Consider `eval`ing property overrides
With the -P switch we can override properties, but only strings.
What if I want to override a property that takes a list value, or a boolean? For booleans you can hope the plugins checks for truthiness/falsiness only (if x) and not against actual singletons (None, False, True) but for lists or numbers there is no solution.
So it just occurred to me that we could use eval to produce actual types from the -P arguments.
This would probably break existing things built by users because writing -P my_prop=new_value would result in an unbound local error. It's possible to avoid polluting and getting polluted by scope, but we're still running unknown code (user could do this himself though, so I don't see a security problem here).

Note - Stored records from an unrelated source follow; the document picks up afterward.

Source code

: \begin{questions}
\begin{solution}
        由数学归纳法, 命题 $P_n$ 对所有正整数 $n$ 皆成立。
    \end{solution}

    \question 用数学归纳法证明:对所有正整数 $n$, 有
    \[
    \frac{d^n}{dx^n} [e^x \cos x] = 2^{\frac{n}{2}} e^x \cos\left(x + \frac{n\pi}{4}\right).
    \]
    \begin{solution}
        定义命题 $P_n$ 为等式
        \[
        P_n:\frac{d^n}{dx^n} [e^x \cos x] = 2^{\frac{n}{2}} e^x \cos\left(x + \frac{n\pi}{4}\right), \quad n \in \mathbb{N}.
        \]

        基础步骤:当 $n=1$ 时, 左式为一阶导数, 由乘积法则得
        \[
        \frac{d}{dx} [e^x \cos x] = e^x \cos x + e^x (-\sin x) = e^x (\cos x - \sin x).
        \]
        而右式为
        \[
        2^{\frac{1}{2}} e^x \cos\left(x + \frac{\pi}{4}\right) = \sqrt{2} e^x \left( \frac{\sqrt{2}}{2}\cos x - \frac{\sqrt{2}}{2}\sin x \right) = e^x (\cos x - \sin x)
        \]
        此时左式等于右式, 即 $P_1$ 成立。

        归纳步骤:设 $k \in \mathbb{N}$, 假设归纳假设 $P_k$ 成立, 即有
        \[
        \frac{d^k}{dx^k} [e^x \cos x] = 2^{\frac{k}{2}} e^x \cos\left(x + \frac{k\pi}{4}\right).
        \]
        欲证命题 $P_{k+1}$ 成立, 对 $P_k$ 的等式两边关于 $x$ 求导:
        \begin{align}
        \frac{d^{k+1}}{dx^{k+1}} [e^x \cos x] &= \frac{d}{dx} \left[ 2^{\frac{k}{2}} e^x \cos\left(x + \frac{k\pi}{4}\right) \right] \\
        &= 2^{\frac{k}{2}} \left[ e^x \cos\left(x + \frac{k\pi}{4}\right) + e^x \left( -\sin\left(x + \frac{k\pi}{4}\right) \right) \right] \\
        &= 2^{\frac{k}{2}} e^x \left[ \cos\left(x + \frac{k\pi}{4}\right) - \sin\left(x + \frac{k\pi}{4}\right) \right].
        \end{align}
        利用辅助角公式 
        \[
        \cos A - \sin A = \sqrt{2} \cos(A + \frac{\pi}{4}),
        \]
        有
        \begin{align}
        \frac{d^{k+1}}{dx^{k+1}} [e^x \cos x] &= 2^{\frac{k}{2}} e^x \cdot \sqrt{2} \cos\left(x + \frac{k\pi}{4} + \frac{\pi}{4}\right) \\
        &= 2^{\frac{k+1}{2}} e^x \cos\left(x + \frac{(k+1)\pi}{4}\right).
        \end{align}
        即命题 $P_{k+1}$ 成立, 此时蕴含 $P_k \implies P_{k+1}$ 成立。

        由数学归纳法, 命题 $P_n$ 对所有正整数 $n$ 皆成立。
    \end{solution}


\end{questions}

Feedback or other ideas welcome.
For -P my_prop=new\ value, what does eval(new\ value) give you? I assume it breaks. So we need to have backwards compatibility somehow that can distinguish between:
-P my_prop=new\ string\ value
and
-P "my_prop='something to eval %s' % variable"
Maybe = vs := ?
Yes new and value would be unbound locals. A new operator would be neat, but I don't think the cli parser can handle this. There's always the option of adding a new flag, like --eval-override
CLI just splits the value on =. We can always split on = or :=. Some minor coding is necessary.
Question is - when do you want to eval them, i.e. in what phase? I assume right in the invocation of @init so that the context of eval is predictable.
Hm, the := definitely sounds best when you put it like this. Thanks!
:+1:
Yes during init probably. But with no locals and globals, I think, and also keeping just the result of the eval, to avoid strange side effects.